In the hands of Witten and other mathematical physicists, string theories (and more generally, the techniques of quantum field theory) have had a gigantic impact on geometry and topology over the last twenty years. Though the genuine physical significance of these subjects is still debatable (many of the mathematically-interesting models are what physicists would call "toy models") and physicists' methods often lack adequate mathematical foundations, they have a strong internal consistency and lead to numerous surprising mathematical conjectures which could scarcely have been contemplated without this insight.

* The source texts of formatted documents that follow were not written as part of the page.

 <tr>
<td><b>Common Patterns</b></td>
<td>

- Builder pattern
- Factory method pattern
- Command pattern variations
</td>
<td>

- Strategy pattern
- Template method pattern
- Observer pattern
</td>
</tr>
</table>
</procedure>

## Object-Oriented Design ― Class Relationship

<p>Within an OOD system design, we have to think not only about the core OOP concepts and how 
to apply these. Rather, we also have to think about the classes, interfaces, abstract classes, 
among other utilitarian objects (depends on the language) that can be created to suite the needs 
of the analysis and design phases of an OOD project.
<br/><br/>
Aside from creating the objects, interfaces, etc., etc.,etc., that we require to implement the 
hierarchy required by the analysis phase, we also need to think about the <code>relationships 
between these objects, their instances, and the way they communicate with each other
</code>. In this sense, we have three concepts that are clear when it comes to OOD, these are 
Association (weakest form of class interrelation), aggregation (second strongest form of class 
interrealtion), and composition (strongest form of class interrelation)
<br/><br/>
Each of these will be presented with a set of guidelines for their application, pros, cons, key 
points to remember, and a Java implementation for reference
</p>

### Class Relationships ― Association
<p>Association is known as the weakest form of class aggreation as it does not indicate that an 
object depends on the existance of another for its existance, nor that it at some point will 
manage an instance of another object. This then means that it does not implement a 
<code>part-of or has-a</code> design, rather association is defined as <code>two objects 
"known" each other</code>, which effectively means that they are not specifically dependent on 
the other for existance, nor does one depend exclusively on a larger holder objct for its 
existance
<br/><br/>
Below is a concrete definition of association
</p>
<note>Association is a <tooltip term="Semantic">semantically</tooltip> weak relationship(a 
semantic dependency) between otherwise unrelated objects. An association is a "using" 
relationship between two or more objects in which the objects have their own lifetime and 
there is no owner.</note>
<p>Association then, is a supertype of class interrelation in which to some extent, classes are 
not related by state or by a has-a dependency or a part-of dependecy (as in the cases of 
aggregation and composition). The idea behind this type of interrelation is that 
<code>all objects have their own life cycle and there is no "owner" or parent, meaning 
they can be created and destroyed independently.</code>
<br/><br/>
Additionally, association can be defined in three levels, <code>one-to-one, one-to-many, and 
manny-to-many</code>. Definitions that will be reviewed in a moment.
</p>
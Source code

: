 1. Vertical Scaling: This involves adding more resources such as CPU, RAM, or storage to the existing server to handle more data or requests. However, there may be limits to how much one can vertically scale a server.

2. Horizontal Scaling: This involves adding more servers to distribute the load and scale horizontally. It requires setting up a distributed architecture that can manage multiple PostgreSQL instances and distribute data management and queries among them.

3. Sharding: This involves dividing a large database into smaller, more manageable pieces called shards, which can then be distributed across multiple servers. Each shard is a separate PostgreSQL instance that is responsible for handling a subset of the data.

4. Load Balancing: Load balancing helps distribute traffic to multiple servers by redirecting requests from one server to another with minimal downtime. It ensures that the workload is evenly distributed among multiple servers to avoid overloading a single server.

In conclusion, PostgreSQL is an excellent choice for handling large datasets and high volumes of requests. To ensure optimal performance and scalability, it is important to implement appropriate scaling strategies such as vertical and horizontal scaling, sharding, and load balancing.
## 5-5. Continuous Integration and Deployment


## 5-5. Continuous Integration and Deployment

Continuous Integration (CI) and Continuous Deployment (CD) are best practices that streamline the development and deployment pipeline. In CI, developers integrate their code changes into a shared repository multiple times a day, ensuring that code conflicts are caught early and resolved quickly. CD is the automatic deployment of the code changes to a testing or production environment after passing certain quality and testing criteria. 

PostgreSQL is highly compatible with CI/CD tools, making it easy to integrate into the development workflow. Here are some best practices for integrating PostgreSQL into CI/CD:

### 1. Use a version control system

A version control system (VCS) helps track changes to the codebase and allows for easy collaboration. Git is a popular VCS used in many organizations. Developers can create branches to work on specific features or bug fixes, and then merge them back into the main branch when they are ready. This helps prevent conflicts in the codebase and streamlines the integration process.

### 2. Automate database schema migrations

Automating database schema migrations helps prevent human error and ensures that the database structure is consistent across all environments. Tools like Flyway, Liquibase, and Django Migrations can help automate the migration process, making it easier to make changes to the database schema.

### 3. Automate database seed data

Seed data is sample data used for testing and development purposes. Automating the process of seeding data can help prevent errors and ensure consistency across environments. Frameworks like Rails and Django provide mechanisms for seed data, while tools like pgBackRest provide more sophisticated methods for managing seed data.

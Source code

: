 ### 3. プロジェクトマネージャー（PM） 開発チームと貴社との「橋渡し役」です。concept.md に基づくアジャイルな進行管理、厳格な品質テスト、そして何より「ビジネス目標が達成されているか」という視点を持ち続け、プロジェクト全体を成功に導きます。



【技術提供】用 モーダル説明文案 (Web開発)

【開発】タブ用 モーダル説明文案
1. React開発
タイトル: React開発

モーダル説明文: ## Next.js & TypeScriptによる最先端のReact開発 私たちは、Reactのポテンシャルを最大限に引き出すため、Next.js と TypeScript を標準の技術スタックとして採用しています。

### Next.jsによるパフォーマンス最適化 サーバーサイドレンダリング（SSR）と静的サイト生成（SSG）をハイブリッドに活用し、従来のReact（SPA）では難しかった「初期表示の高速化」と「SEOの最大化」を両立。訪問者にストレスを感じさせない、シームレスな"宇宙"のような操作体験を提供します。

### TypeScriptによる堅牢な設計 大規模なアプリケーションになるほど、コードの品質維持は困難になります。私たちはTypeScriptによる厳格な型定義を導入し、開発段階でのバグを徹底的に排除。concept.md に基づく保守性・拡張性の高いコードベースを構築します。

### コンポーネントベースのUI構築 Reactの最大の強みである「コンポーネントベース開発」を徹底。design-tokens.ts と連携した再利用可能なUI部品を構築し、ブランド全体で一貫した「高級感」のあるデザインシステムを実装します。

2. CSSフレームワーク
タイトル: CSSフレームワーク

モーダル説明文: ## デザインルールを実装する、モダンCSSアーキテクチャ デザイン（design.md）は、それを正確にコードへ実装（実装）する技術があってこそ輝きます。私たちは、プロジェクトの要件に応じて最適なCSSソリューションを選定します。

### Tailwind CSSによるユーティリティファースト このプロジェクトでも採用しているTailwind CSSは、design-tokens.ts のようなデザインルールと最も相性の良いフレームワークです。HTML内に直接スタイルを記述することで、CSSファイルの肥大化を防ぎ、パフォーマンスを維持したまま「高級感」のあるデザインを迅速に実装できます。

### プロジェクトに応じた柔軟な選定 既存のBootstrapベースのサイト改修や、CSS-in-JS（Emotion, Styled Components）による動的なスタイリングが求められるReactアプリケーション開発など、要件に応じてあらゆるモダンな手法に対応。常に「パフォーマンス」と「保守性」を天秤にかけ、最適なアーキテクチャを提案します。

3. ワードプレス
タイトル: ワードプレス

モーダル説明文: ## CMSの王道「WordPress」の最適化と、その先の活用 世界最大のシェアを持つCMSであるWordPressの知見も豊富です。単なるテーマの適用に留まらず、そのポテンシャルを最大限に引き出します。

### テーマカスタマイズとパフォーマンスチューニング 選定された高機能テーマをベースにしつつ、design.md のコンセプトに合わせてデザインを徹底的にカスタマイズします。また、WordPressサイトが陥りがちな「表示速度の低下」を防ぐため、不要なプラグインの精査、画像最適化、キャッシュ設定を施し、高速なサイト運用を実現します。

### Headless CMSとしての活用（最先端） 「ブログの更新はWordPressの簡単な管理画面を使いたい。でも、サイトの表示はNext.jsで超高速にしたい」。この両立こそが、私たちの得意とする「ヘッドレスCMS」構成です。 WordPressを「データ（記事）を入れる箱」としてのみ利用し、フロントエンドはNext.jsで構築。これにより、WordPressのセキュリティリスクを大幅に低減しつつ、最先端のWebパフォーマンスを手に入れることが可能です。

We want in our seminar to try to understand the way physicists work. This is actually quite a hard task, because their goals, intuition and language are really different from ours, and require continual translation. (I would sum up the distinction by saying that mathematicians deal mostly in nouns, physicists in verbs.) Zwiebach's book, for an MIT undergraduate physics course, seems to me unusually readable. Its level of mathematical sophistication is not very high, so we will probably be able to worry mostly about the actual physics. Perhaps later on we can try to read some of the rather more advanced book

"String theory", by Joseph Polchinski.

We will start by reviewing some essential basic physics.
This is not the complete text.